[Stoves] Skirt design questions
Dean Still
dstill at epud.net
Thu Feb 22 10:14:11 CST 2007
Dear All,
Skirts might be very helpful because by getting the gap right between the
skirt and the pot three good things could happen, I think:
Increased velocity (better heat transfer to pot)
Control over excess air entering the combustion chamber (Higher Delta T plus
fewer emissions?)
Increased surface area of pot exposed to flue gases
Getting increased velocity by decreasing constant cross sectional area,
higher temperatures due to less excess air entering the fire, improving the
heat exchanger (the pot), by using one short cylinder of sheet metal
definitely is interesting! We are trying .75 constant cross sectional area
now for the gap size. Then rate of burn goes down (less air) but time to
boil, fuel use, and emissions are decreased by about a third compared to the
same stove without a skirt.
Best,
Dean
-----Original Message-----
From: stoves-bounces at listserv.repp.org
[mailto:stoves-bounces at listserv.repp.org] On Behalf Of Kevin Chisholm
Sent: Wednesday, February 21, 2007 7:44 PM
To: Discussion of biomass cooking stoves
Subject: Re: [Stoves] Skirt design questions
Dear David
The skirt focuses gas flow on around the pot, and increases stove draft.
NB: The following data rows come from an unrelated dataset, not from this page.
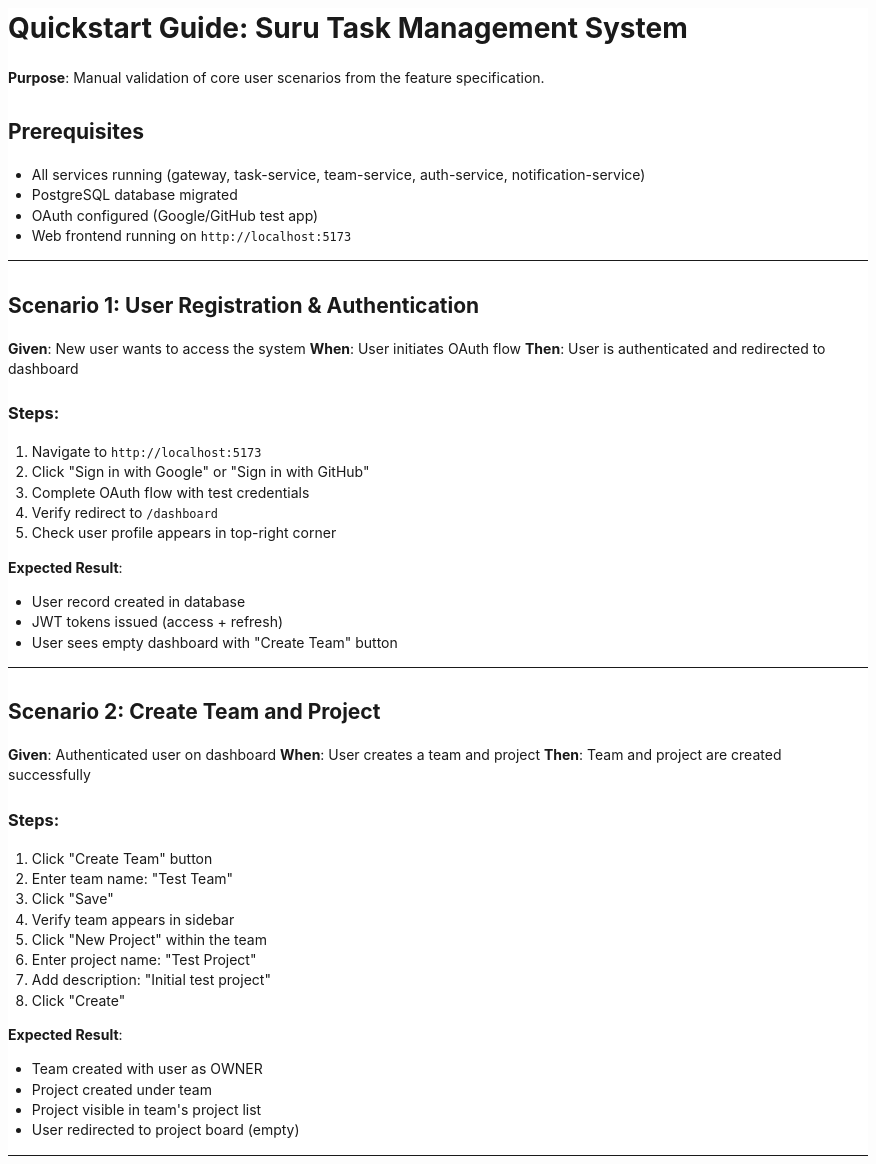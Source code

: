 # Quickstart Guide: Suru Task Management System

**Purpose**: Manual validation of core user scenarios from the feature specification.

## Prerequisites
- All services running (gateway, task-service, team-service, auth-service, notification-service)
- PostgreSQL database migrated
- OAuth configured (Google/GitHub test app)
- Web frontend running on `http://localhost:5173`

---

## Scenario 1: User Registration & Authentication

**Given**: New user wants to access the system
**When**: User initiates OAuth flow
**Then**: User is authenticated and redirected to dashboard

### Steps:
1. Navigate to `http://localhost:5173`
2. Click "Sign in with Google" or "Sign in with GitHub"
3. Complete OAuth flow with test credentials
4. Verify redirect to `/dashboard`
5. Check user profile appears in top-right corner

**Expected Result**:
- User record created in database
- JWT tokens issued (access + refresh)
- User sees empty dashboard with "Create Team" button

---

## Scenario 2: Create Team and Project

**Given**: Authenticated user on dashboard
**When**: User creates a team and project
**Then**: Team and project are created successfully

### Steps:
1. Click "Create Team" button
2. Enter team name: "Test Team"
3. Click "Save"
4. Verify team appears in sidebar
5. Click "New Project" within the team
6. Enter project name: "Test Project"
7. Add description: "Initial test project"
8. Click "Create"

**Expected Result**:
- Team created with user as OWNER
- Project created under team
- Project visible in team's project list
- User redirected to project board (empty)

---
It also would be expected to increase the heat transfer rate, as a
result of higher velocity of the gas moving. However, it is not a
trivial matter to determine the correct gap theoretically. If teh gap is
too large, there is reduced velocity and tendency for lower heat
transfer rates. If the gap is too small, the pressure loss will be too
high, and gas flow rate will be retarded; the result will be lower heat
transfer rates. The clue is to size the gap to get maximum velocity.
Ceramic skirts would be marginally better than metal skirts, in that
their thermal conductivity would be marginally lower than metal. However
if they were insulated, either the metal or ceramic skirt, performance
would be somewhat better again.
It is likely that laminar flow will exist in the skirt space.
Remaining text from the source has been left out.